Generalsekeetær Dagfinn Høybråten i Nordisk Ministerråd( Foto: Johannes Janson)

Although the Nordic trust has developed over many decades, or even centuries, through various historical processes, it is not a resource that can be taken for granted. Trust in the Nordic region is currently facing many challenges. Nordisk Ministerråd (Nordic Council) begin by examining what a society risks losing if social trust declines. On a matter of principle, people may perceive that other citizens are ‘free riders’, making it difficult to maintain common norms, and the individual is less inclined to contribute to society. This report has been written by Ulf Andreasson of the policy analysis unit at the Secretariat to the Nordic Council of Ministers. It is part of a report series that will aim to highlight current issues that are important from a Nordic perspective, says Dagfinn Høybråten Secretary General, Nordic Council of Ministers to Nordic News.

Logic of Social Trap

Bo Rothstein, professor at the University of Gothenburg, has called this relationship the logic of the social trap. He exemplifies what is at risk if social trust declines: the individual finds it less meaningful to pay tax, use the social insurance systems appropriately, sort their waste, respect laws, and not accept corruption.

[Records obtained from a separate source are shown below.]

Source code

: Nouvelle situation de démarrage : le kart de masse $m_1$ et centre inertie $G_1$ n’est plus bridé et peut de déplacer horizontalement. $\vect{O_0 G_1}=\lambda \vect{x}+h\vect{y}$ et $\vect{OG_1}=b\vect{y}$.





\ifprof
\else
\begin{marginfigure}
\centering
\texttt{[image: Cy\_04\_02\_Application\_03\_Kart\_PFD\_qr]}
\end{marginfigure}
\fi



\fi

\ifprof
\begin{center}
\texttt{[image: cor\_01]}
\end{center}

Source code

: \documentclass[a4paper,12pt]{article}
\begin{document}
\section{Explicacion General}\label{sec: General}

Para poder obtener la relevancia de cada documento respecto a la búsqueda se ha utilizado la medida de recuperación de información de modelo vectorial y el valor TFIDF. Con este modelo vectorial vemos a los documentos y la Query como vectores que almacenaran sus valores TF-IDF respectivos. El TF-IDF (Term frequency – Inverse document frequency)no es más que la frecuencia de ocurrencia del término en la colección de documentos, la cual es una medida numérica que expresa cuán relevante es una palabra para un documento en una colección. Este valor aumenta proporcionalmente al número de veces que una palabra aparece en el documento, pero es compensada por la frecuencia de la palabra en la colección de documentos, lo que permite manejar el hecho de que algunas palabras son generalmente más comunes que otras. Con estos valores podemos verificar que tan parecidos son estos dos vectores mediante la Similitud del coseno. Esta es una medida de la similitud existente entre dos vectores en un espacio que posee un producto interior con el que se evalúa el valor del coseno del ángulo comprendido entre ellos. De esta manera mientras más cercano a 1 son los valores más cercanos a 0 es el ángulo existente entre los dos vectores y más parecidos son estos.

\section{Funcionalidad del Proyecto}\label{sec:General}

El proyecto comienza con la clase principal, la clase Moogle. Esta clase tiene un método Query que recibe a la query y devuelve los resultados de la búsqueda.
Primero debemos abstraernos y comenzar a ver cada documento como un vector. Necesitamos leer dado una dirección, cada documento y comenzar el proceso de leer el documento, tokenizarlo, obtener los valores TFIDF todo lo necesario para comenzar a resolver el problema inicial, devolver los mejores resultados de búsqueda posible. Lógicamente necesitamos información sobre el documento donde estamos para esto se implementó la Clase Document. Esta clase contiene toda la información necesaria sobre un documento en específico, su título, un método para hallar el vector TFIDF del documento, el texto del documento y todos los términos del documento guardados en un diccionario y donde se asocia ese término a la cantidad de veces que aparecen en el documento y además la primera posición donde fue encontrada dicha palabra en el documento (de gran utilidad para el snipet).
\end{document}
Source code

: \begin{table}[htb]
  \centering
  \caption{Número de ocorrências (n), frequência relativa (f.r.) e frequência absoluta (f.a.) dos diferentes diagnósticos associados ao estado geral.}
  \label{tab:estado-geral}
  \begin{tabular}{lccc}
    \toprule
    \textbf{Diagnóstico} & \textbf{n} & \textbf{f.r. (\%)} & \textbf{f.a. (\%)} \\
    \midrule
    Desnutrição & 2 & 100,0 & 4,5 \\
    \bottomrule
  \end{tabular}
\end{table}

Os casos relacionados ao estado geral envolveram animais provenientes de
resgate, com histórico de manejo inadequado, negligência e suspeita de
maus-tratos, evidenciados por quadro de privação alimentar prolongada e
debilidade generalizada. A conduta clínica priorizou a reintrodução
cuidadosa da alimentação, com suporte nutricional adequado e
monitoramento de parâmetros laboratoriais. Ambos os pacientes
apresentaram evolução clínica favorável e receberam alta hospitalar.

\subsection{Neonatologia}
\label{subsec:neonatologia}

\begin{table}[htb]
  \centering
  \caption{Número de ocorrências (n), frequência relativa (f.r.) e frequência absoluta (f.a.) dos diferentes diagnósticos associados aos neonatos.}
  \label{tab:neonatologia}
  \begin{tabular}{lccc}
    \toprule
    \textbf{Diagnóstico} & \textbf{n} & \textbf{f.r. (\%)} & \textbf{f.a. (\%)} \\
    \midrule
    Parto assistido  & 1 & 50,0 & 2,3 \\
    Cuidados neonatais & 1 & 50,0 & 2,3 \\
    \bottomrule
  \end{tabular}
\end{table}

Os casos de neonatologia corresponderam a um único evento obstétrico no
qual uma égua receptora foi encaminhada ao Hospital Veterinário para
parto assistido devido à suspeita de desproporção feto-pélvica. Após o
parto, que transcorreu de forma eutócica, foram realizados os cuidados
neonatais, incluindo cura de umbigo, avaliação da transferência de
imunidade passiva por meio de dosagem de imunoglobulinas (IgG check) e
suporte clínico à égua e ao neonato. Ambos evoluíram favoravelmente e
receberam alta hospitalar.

In many ways, the effects of reduced social trust are the opposite of the long-term benefits discussed earlier. Citizens are less happy when the economy is weak, which also has a negative impact on the functioning of society, with a risk of greater criminality and greater difficulties in maintaining parts of the democratic base. Perhaps the most dangerous feature here is that people who have lost trust in each other will find it hard to recreate it, even if they are aware that everyone would benefit from increased collaboration.

Low Corruption

What specific challenges are facing the Nordic societies? Some of them can be linked to increasing heterogeneity in the Nordic societies, caused by, for example, increased economic differences, immigration and political polarisation. One completely different challenge is corruption. In a global perspective, the Nordic region is characterised by a low level of corruption. However, if the trust in the Nordic societies in recent years has largely deepened through a perceived low level of corruption in authorities, the causal relationship can easily tip in the other direction; small increases in corruption can have significant negative effects on the
social trust. One way of expressing this is that the more people we believe are
corrupt, the greater the likelihood that they are corrupt.

Increase in Trust

The increase in trust in the Nordic region has much to do with the perceived fairness of the actions of societal institutions. Perceived fairness can wane, not only because of increased corruption, but probably also because decisions made may not be regarded as legitimate, for example if public authorities do not use tax
revenues appropriately. If the Nordic countries were to be hit by high and long-term unemployment, this could
affect social trust. This is largely linked to possible increased economic differences in society. This report has emphasised the key importance of the Nordic associations in generating social trust. It is beyond the scope of this text to investigate the extent to which the association culture in the Nordic region has declined in recent years,
or the extent to which it is under threat. However, if the association culture is declining, this is not only a loss for the associations as such, but also something that can have a negative effect on the long-term level of trust in society, because the associations help to hold together the social norms of trust and respect. Some of the challenges facing Nordic trust have been highlighted. It is important to take these challenges seriously but, at the same time, it is important to retain a sense of balance. Most of the challenges are not new, and have existed for the past few decades. Despite this, overall social trust continues to increase in the Nordic societies, writes Nordisk Ministerråd.